* _Dataset extract_:
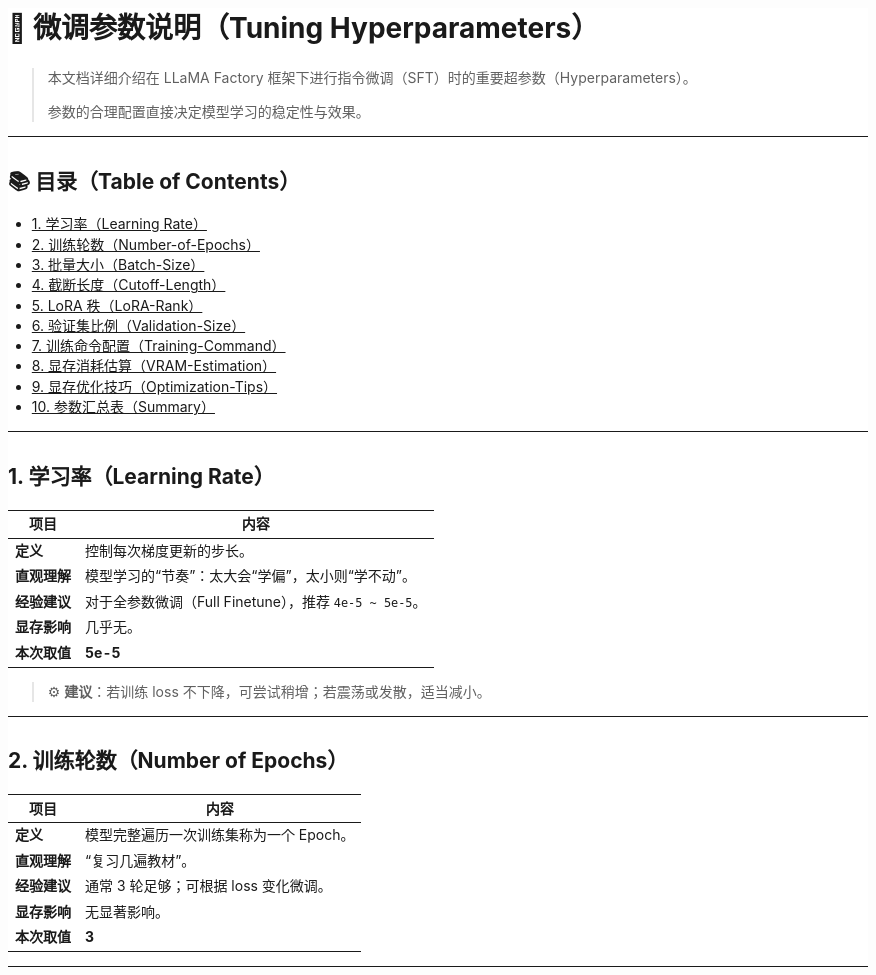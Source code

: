 # 🎯 微调参数说明（Tuning Hyperparameters）

> 本文档详细介绍在 LLaMA Factory 框架下进行指令微调（SFT）时的重要超参数（Hyperparameters）。
>
> 参数的合理配置直接决定模型学习的稳定性与效果。

---

## 📚 目录（Table of Contents）

- [1. 学习率（Learning Rate）](#1-学习率learning-rate)
- [2. 训练轮数（Number-of-Epochs）](#2-训练轮数number-of-epochs)
- [3. 批量大小（Batch-Size）](#3-批量大小batch-size)
- [4. 截断长度（Cutoff-Length）](#4-截断长度cutoff-length)
- [5. LoRA 秩（LoRA-Rank）](#5-lora-秩lora-rank)
- [6. 验证集比例（Validation-Size）](#6-验证集比例validation-size)
- [7. 训练命令配置（Training-Command）](#7-训练命令配置training-command)
- [8. 显存消耗估算（VRAM-Estimation）](#8-显存消耗估算vram-estimation)
- [9. 显存优化技巧（Optimization-Tips）](#9-显存优化技巧optimization-tips)
- [10. 参数汇总表（Summary）](#10-参数汇总表summary)

---

## 1. 学习率（Learning Rate）

| 项目 | 内容 |
|------|------|
| **定义** | 控制每次梯度更新的步长。 |
| **直观理解** | 模型学习的“节奏”：太大会“学偏”，太小则“学不动”。 |
| **经验建议** | 对于全参数微调（Full Finetune），推荐 `4e-5 ~ 5e-5`。 |
| **显存影响** | 几乎无。 |
| **本次取值** | **5e-5** |

> ⚙️ **建议**：若训练 loss 不下降，可尝试稍增；若震荡或发散，适当减小。

---

## 2. 训练轮数（Number of Epochs）

| 项目 | 内容 |
|------|------|
| **定义** | 模型完整遍历一次训练集称为一个 Epoch。 |
| **直观理解** | “复习几遍教材”。 |
| **经验建议** | 通常 3 轮足够；可根据 loss 变化微调。 |
| **显存影响** | 无显著影响。 |
| **本次取值** | **3** |

---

* _Task objective_: Tally the lines of the listing that contain "Number" and give the tally alone.

* _Response area_: 2